In July 2009, in the midst of Guerra’s custody trial, Chavez admitted in sworn
testimony that she had failed to satisfy the requirements for performing the evaluation.
“As a result of . . . [d]efendants’ failure to maintain Chavez’s licensure in good standing,
. . . the court was forced to declare a mistrial.” Guerra’s resulting damages included the
cost of a new child custody evaluation, legal expenses for a new trial, lost wages, travel
expenses, medical expenses, and emotional distress.
II
PROCEDURAL BACKGROUND
Guerra filed this action in April 2011. He named as defendants Pathways, Young,
and Chavez. He asserted seven causes of action: (1) intentional misrepresentation, (2)

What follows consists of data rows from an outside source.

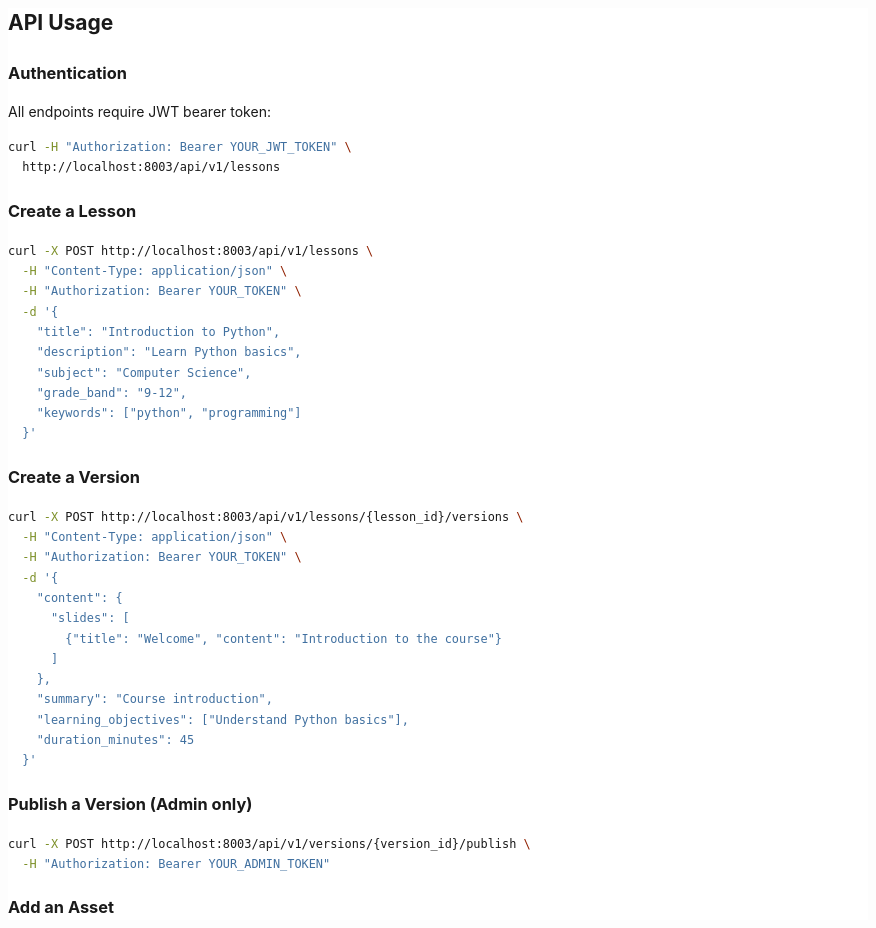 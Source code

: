 ## API Usage

### Authentication

All endpoints require JWT bearer token:

```bash
curl -H "Authorization: Bearer YOUR_JWT_TOKEN" \
  http://localhost:8003/api/v1/lessons
```

### Create a Lesson

```bash
curl -X POST http://localhost:8003/api/v1/lessons \
  -H "Content-Type: application/json" \
  -H "Authorization: Bearer YOUR_TOKEN" \
  -d '{
    "title": "Introduction to Python",
    "description": "Learn Python basics",
    "subject": "Computer Science", 
    "grade_band": "9-12",
    "keywords": ["python", "programming"]
  }'
```

### Create a Version

```bash
curl -X POST http://localhost:8003/api/v1/lessons/{lesson_id}/versions \
  -H "Content-Type: application/json" \
  -H "Authorization: Bearer YOUR_TOKEN" \
  -d '{
    "content": {
      "slides": [
        {"title": "Welcome", "content": "Introduction to the course"}
      ]
    },
    "summary": "Course introduction",
    "learning_objectives": ["Understand Python basics"],
    "duration_minutes": 45
  }'
```

### Publish a Version (Admin only)

```bash
curl -X POST http://localhost:8003/api/v1/versions/{version_id}/publish \
  -H "Authorization: Bearer YOUR_ADMIN_TOKEN"
```

### Add an Asset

negligent misrepresentation, (3) intentional infliction of emotional distress, (4) negligent
infliction of emotional distress, (5) negligence, (6) negligence per se, and (7) negligent
supervision (against Young and Pathways only).
Defendants promptly filed demurrers, on multiple grounds, including: (1) the
litigation privilege (Civ. Code, § 47, subd. (b)(2)); (2) quasi-judicial immunity; and (3)
the statute of limitations for malpractice actions against a health care provider (Code Civ.
Proc., § 340.5).
After hearing argument, the trial court sustained the demurrers, without leave to
amend, on these three grounds. It then entered judgment accordingly.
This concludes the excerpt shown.